[Items listed in a dataset]
*****

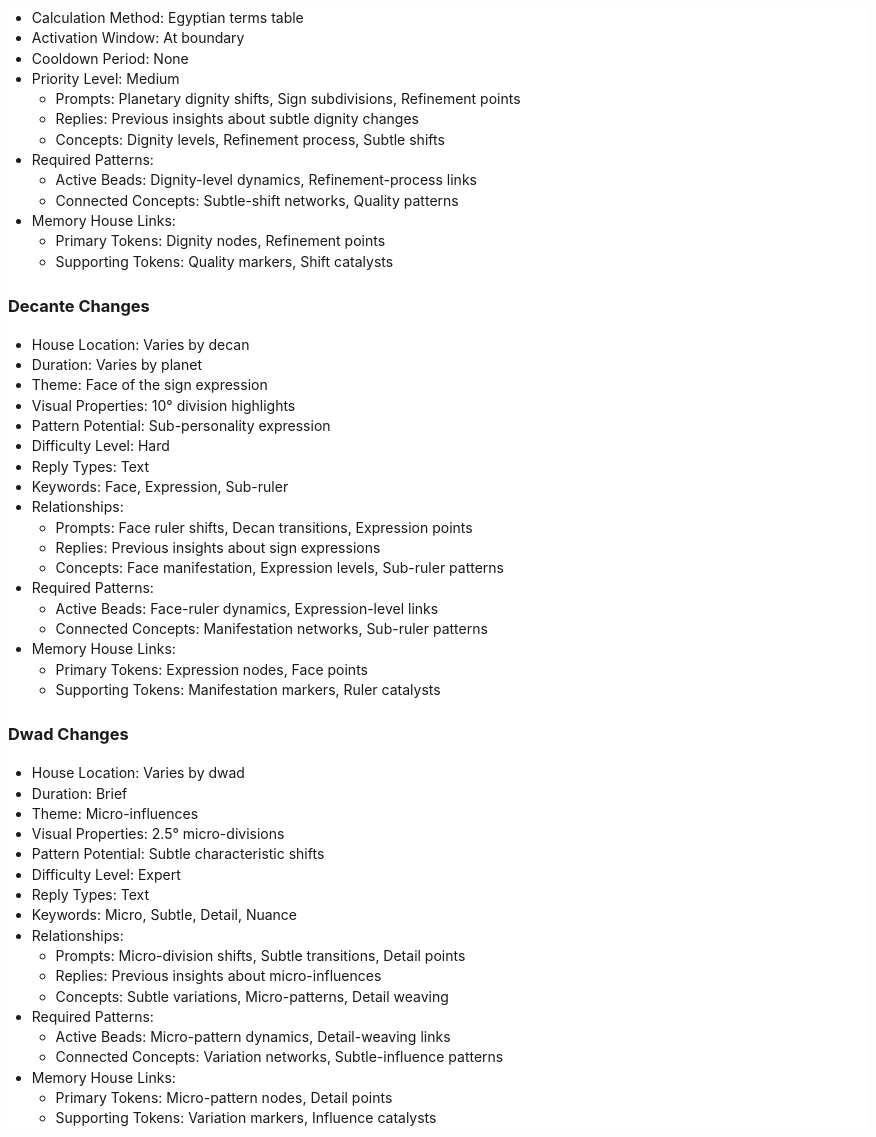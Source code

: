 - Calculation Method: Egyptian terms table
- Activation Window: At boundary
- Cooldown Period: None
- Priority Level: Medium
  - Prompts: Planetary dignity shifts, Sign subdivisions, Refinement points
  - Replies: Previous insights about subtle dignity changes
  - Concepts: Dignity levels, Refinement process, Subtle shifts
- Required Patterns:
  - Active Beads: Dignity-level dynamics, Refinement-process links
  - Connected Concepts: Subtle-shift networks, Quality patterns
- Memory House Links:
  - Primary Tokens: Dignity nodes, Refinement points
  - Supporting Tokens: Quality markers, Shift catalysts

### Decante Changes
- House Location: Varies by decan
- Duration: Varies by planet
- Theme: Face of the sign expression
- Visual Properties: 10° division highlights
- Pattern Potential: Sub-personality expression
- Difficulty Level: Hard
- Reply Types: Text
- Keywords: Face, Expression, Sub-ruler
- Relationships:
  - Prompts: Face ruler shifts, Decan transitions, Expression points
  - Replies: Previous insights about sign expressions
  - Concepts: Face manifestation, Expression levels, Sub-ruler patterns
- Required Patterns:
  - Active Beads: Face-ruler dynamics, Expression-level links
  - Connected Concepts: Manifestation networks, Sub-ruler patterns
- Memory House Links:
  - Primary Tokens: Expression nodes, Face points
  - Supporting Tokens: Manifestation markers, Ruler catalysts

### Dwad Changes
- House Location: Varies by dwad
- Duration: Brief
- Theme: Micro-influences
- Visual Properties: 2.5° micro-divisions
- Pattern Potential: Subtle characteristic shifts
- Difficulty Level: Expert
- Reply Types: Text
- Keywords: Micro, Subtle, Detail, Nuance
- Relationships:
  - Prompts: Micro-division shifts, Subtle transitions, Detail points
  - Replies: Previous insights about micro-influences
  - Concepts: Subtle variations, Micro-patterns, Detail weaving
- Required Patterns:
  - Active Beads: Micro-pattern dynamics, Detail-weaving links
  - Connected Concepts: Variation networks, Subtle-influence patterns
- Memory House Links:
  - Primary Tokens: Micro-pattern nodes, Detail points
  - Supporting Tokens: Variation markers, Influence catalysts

*****

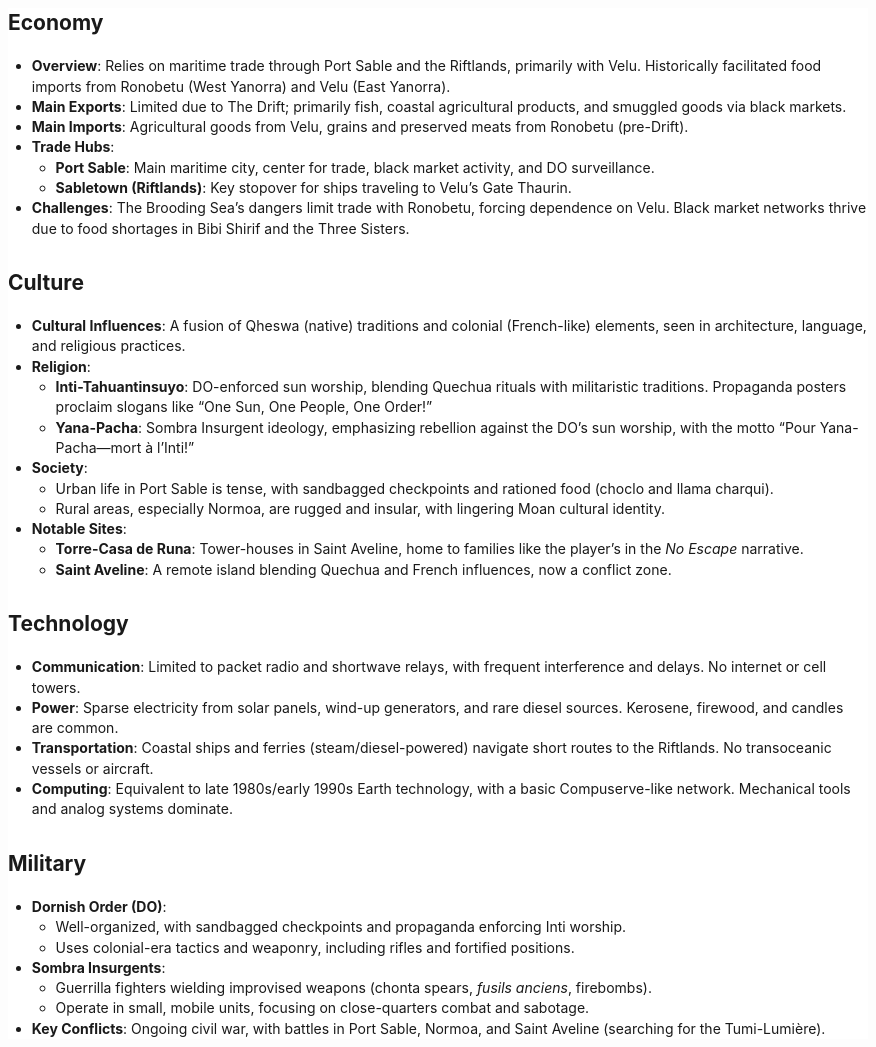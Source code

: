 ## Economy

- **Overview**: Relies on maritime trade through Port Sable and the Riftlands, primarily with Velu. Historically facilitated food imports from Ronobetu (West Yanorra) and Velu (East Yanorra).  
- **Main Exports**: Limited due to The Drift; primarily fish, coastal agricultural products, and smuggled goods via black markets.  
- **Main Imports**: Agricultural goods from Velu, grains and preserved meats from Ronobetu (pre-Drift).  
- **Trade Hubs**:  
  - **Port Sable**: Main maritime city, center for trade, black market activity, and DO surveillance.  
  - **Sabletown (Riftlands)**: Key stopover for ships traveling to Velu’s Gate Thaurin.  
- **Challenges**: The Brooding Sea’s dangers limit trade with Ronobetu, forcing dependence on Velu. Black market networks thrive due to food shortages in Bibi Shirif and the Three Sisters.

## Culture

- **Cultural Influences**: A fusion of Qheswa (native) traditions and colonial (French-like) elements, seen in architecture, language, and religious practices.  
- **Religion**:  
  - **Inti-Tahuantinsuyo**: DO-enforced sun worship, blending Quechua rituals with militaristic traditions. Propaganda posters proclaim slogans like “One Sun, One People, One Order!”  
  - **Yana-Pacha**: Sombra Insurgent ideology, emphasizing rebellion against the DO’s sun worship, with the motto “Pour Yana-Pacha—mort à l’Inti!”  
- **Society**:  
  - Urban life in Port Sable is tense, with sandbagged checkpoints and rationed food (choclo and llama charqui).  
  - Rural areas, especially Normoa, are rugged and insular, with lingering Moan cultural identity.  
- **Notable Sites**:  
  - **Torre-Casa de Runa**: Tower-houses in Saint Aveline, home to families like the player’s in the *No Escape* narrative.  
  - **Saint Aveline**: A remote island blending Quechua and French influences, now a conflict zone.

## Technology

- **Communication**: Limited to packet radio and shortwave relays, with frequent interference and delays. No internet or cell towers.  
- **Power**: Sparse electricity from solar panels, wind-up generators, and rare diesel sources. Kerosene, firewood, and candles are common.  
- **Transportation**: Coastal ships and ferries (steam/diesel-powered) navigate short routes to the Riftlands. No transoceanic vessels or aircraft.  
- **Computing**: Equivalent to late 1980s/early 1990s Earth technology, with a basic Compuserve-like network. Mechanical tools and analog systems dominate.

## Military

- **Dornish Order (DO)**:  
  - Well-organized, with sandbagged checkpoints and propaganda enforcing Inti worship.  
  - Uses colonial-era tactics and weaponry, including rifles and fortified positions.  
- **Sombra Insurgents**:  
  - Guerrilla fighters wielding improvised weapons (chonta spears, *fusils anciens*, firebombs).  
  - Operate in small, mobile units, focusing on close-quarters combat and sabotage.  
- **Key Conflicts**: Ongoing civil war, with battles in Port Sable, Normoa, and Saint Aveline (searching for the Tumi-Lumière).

*****

→ EXERCISE GOAL: For every line above with the word "about" in it, make a copy.

→ EXPECTED ANSWER:
  - Replies: Previous insights about subtle dignity changes
  - Replies: Previous insights about sign expressions
  - Replies: Previous insights about micro-influences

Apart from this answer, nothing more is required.